What dreaming, outcomes, and multi-agent orchestration mean for the future of enterprise AI
The competitive implications are significant. As AI agent platforms from OpenAI, Google, and others compete for developer adoption, Anthropic is betting that production reliability — not just raw model intelligence — will determine which platform wins enterprise budgets. The dreaming feature in particular stakes out new territory: while other platforms offer memory and tool use, the idea of agents systematically reviewing their own histories to extract reusable knowledge goes further toward the kind of continuously improving systems that enterprises need before delegating high-stakes work.
The conference showcased companies already operating at that scale. Mercado Libre, Latin America's largest e-commerce platform, has 23,000 engineers running Claude Code, has reviewed more than 500,000 pull requests with human oversight, and is aiming for 90% autonomous coding by the third quarter of this year. Shopify has deployed Claude Code across not just engineering but design, product, and data science teams.

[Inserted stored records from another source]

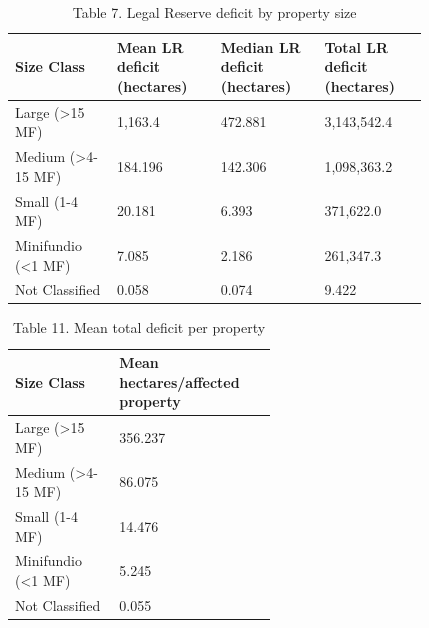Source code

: \documentclass[12pt]{article}
\begin{document}
\begin{table}[H]
\centering
\caption{Table 7. Legal Reserve deficit by property size}
{\fontsize{12}{14}\selectfont
\setlength{\tabcolsep}{3pt}
\renewcommand{\arraystretch}{1.08}
\begin{tabular}{p{0.205\linewidth}p{0.205\linewidth}p{0.205\linewidth}p{0.205\linewidth}}
\toprule
Size Class & Mean LR deficit (hectares) & Median LR deficit (hectares) & Total LR deficit (hectares) \\
\midrule
Large (>15 MF) & 1,163.4 & 472.881 & 3,143,542.4 \\
Medium (>4-15 MF) & 184.196 & 142.306 & 1,098,363.2 \\
Small (1-4 MF) & 20.181 & 6.393 & 371,622.0 \\
Minifundio (<1 MF) & 7.085 & 2.186 & 261,347.3 \\
Not Classified & 0.058 & 0.074 & 9.422 \\
\bottomrule
\end{tabular}
}
\end{table}

\begin{table}[H]
\centering
\caption{Table 11. Mean total deficit per property}
{\fontsize{12}{14}\selectfont
\setlength{\tabcolsep}{3pt}
\renewcommand{\arraystretch}{1.08}
\begin{tabular}{p{0.260\linewidth}p{0.260\linewidth}}
\toprule
Size Class & Mean hectares/affected property \\
\midrule
Large (>15 MF) & 356.237 \\
Medium (>4-15 MF) & 86.075 \\
Small (1-4 MF) & 14.476 \\
Minifundio (<1 MF) & 5.245 \\
Not Classified & 0.055 \\
\bottomrule
\end{tabular}
}
\end{table}
\end{document}
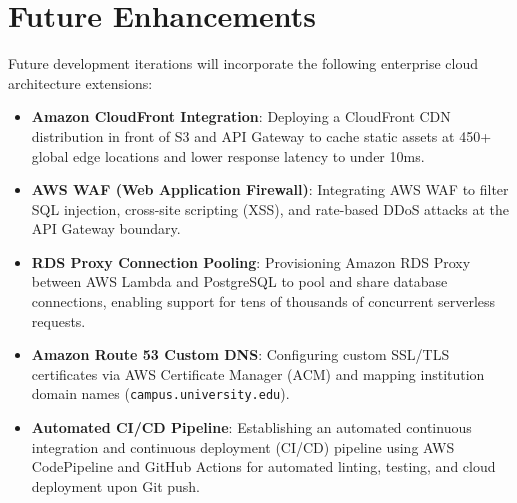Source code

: \section{Future Enhancements}
Future development iterations will incorporate the following enterprise cloud architecture extensions:
\begin{itemize}
    \item \textbf{Amazon CloudFront Integration}: Deploying a CloudFront CDN distribution in front of S3 and API Gateway to cache static assets at 450+ global edge locations and lower response latency to under 10ms.
    \item \textbf{AWS WAF (Web Application Firewall)}: Integrating AWS WAF to filter SQL injection, cross-site scripting (XSS), and rate-based DDoS attacks at the API Gateway boundary.
    \item \textbf{RDS Proxy Connection Pooling}: Provisioning Amazon RDS Proxy between AWS Lambda and PostgreSQL to pool and share database connections, enabling support for tens of thousands of concurrent serverless requests.
    \item \textbf{Amazon Route 53 Custom DNS}: Configuring custom SSL/TLS certificates via AWS Certificate Manager (ACM) and mapping institution domain names (\texttt{campus.university.edu}).
    \item \textbf{Automated CI/CD Pipeline}: Establishing an automated continuous integration and continuous deployment (CI/CD) pipeline using AWS CodePipeline and GitHub Actions for automated linting, testing, and cloud deployment upon Git push.
\end{itemize}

But it was Dario Amodei who articulated the most expansive vision for where all of this leads. He described a progression from single agents to multiple agents to whole organizational intelligence — from "a team of smart people in a room" to what he called "a country of geniuses in the data center." And he reiterated a prediction he made roughly a year ago: that 2026 would see the first billion-dollar company run by a single person. "Hasn't quite happened yet," he said. "But we've got seven more months."
Dreaming is available now in research preview. Outcomes and multi-agent orchestration are in public beta and available to all developers on the Claude platform. Whether seven months is enough time for a solo founder to build a billion-dollar business remains an open question — but after Tuesday, they have a few more tools to try.